By the first quarter, I was in it.


We were hanging out every weekend. I learned her coffee order. She started sending me songs that reminded her of me. Even if they were mostly sad indie tracks. It felt like momentum. Like I was finally building something real.


Waxing gibbous. Close to full, but not quite. That was our sweet spot.


We had inside jokes. Routines. She called my dog “our dog” once and I pretended not to hear it, even though I 100% did. There were still things I didn’t know about her, though. Her silence sometimes felt heavier than her words. I let that slide. I wanted to believe we were almost whole.


The full moon hit on a Tuesday in July. I remember because we stayed out all night watching it from the hood of my car. She said everything looked clearer under moonlight. I asked what she meant. She didn’t answer, just leaned her head on my shoulder.


It should’ve felt perfect. But perfect things always come with an expiration date.


Waning gibbous came with less texting. More “sorry I fell asleep” and vague excuses. I noticed she’d stopped sending music. I told myself it was fine. That people get busy. But the space between us started feeling real.

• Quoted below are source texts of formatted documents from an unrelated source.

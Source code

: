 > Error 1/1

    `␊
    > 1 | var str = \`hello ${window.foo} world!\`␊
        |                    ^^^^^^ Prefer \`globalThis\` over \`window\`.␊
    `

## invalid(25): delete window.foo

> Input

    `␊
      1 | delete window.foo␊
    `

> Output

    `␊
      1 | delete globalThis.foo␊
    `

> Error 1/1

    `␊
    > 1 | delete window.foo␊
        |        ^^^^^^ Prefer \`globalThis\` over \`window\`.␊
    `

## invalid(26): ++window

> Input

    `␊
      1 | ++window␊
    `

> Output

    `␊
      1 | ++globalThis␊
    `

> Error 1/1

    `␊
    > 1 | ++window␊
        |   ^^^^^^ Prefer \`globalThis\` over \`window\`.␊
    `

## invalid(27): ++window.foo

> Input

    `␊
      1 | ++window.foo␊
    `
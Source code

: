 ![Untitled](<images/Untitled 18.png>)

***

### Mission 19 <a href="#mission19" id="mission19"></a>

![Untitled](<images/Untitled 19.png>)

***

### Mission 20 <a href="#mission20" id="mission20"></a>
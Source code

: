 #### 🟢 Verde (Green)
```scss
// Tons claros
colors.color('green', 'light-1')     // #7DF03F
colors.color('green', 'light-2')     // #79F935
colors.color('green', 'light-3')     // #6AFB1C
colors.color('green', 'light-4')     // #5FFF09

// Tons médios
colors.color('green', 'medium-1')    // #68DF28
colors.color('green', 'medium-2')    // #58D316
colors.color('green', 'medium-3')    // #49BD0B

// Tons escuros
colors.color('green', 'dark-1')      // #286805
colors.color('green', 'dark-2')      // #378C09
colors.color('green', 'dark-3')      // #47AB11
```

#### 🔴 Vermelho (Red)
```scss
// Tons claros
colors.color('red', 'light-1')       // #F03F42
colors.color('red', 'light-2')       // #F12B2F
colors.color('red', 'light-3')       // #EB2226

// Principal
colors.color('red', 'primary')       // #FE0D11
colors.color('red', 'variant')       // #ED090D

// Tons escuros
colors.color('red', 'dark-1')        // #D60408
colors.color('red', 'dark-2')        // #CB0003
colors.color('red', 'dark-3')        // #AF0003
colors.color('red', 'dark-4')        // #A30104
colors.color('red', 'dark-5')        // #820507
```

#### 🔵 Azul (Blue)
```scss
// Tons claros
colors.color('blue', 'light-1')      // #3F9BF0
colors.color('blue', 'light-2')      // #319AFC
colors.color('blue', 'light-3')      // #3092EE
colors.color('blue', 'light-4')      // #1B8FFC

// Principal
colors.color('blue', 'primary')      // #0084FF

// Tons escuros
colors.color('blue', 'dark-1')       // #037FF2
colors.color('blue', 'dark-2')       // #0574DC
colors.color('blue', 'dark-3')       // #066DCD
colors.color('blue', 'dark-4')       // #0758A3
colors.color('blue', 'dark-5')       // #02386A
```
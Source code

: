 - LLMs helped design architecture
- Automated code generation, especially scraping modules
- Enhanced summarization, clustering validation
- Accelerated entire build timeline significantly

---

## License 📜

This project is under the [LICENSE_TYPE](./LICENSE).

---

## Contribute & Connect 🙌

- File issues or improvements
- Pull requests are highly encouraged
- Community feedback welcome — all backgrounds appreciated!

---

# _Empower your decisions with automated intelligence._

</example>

By the third quarter, we had our first real fight. Something dumb. Her leaving early without saying goodbye. But it wasn’t about that. It was about all the things we didn’t say out loud.


She looked tired. Not mad. Just done.


I wanted to fix it. But I didn’t know how to fix something I couldn’t name.


Waning crescent. We faded. No big blow-up. Just texts that slowed into silence.


I’d see the moon some nights and wonder if she was looking at it too, or if she was past all that. Past me.


Now, it’s another new moon. A full circle. I’m different. Maybe not better, but I write more. I sleep earlier. I still look up at the sky sometimes and think about how we began in the dark.


But maybe that’s the thing about moonlight. You don’t need it to see everything. Just enough to know where you’re going next.